About 50kms from Gregory, John “felt” the tyre go and he was right – a flat, but luckily not a shredded tyre as we found out was so common up here. It was 6pm with about an hour of light left. No problem. We had bought a fancy new jack from Super Cheap Auto (our favourite new shop). John got the jack out and started lifting the car. My job was to get the spare tyre off the back. All I could hear was swearing from the front of the car (John as you know is so good at this kind of stuff).
“Where’s the key to get the tyre off the support?” I call.
“I don’t know,” said John. “I didn’t know we needed a key. We weren’t given any other keys except the one to start the car”.
“I don’t have anything else either. I’ll check inside the car. How’s the jack going?” There is no upward movement so I know very well how the jack is going. More swearing. It is not holding. I look for the jack that comes with the car. John says there isn’t one. This I can’t believe. “You mean to tell me, you didn’t check if we had everything we need to change a fucking tyre. You must be kidding me.” I say in a high pitched, exasperated, married for 27 years voice. It’s getting dark. We are getting nowhere – we can’t lift the car or get the spare unhooked. We have no idea what we are doing. We are so stupid. Time to give up. John is appropriately ashamed and embarrassed….my anger has subsided.
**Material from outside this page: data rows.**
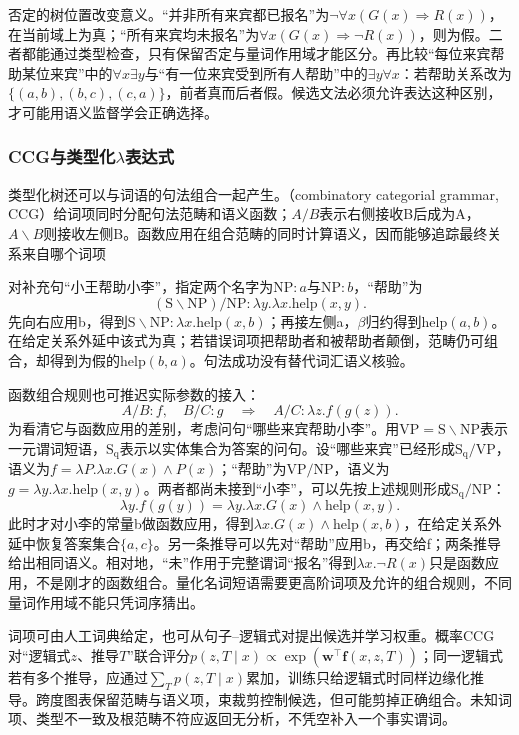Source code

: 否定的树位置改变意义。“并非所有来宾都已报名”为$\neg\forall x(G(x)\Rightarrow R(x))$，在当前域上为真；“所有来宾均未报名”为$\forall x(G(x)\Rightarrow\neg R(x))$，则为假。二者都能通过类型检查，只有保留否定与量词作用域才能区分。再比较“每位来宾帮助某位来宾”中的$\forall x\exists y$与“有一位来宾受到所有人帮助”中的$\exists y\forall x$：若帮助关系改为$\{(a,b),(b,c),(c,a)\}$，前者真而后者假。候选文法必须允许表达这种区别，才可能用语义监督学会正确选择。

\subsubsection{CCG与类型化\texorpdfstring{$\lambda$}{lambda}表达式}
\label{sec:nlp-analysis-ccg}

类型化树还可以与词语的句法组合一起产生。（combinatory categorial grammar, CCG）给词项同时分配句法范畴和语义函数；$A/B$表示右侧接收B后成为A，$A\backslash B$则接收左侧B。函数应用在组合范畴的同时计算语义，因而能够追踪最终关系来自哪个词项

对补充句“小王帮助小李”，指定两个名字为$\mathrm{NP}:a$与$\mathrm{NP}:b$，“帮助”为
\[
 (\mathrm S\backslash\mathrm{NP})/\mathrm{NP}
 :\lambda y.\lambda x.\mathrm{help}(x,y).
\]
先向右应用b，得到$\mathrm S\backslash\mathrm{NP}:
\lambda x.\mathrm{help}(x,b)$；再接左侧a，$\beta$归约得到$\mathrm{help}(a,b)$。在给定关系外延中该式为真；若错误词项把帮助者和被帮助者颠倒，范畴仍可组合，却得到为假的$\mathrm{help}(b,a)$。句法成功没有替代词汇语义核验。

函数组合规则也可推迟实际参数的接入：
\[
 A/B:f,\quad B/C:g
 \quad\Longrightarrow\quad A/C:\lambda z.f(g(z)).
\]
为看清它与函数应用的差别，考虑问句“哪些来宾帮助小李”。用$\mathrm{VP}=\mathrm S\backslash\mathrm{NP}$表示一元谓词短语，$\mathrm{S_q}$表示以实体集合为答案的问句。设“哪些来宾”已经形成$\mathrm{S_q}/\mathrm{VP}$，语义为$f=\lambda P.\lambda x.G(x)\land P(x)$；“帮助”为$\mathrm{VP}/\mathrm{NP}$，语义为$g=\lambda y.\lambda x.\mathrm{help}(x,y)$。两者都尚未接到“小李”，可以先按上述规则形成$\mathrm{S_q}/\mathrm{NP}$：
\[
 \lambda y.f(g(y))
 =\lambda y.\lambda x.G(x)\land\mathrm{help}(x,y).
\]
此时才对小李的常量b做函数应用，得到$\lambda x.G(x)\land\mathrm{help}(x,b)$，在给定关系外延中恢复答案集合$\{a,c\}$。另一条推导可以先对“帮助”应用b，再交给f；两条推导给出相同语义。相对地，“未”作用于完整谓词“报名”得到$\lambda x.\neg R(x)$只是函数应用，不是刚才的函数组合。量化名词短语需要更高阶词项及允许的组合规则，不同量词作用域不能只凭词序猜出。

词项可由人工词典给定，也可从句子--逻辑式对提出候选并学习权重。概率CCG对“逻辑式$z$、推导$T$”联合评分$p(z,T\mid x)\propto\exp(\bm w^\top\bm f(x,z,T))$；同一逻辑式若有多个推导，应通过$\sum_Tp(z,T\mid x)$累加，训练只给逻辑式时同样边缘化推导。跨度图表保留范畴与语义项，束裁剪控制候选，但可能剪掉正确组合。未知词项、类型不一致及根范畴不符应返回无分析，不凭空补入一个事实谓词。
We set up for the night. Empty the back of the car, roll out the mattress and pillows, set up the 2 chairs (the ones John said at the beginning of the trip we wouldn’t need), make some sandwiches for dinner, settle in for the night. There is nothing else we can do. If the wine had been chilled, we would’ve had a glass or two. The stars are wonderous. It will be OK in the morning.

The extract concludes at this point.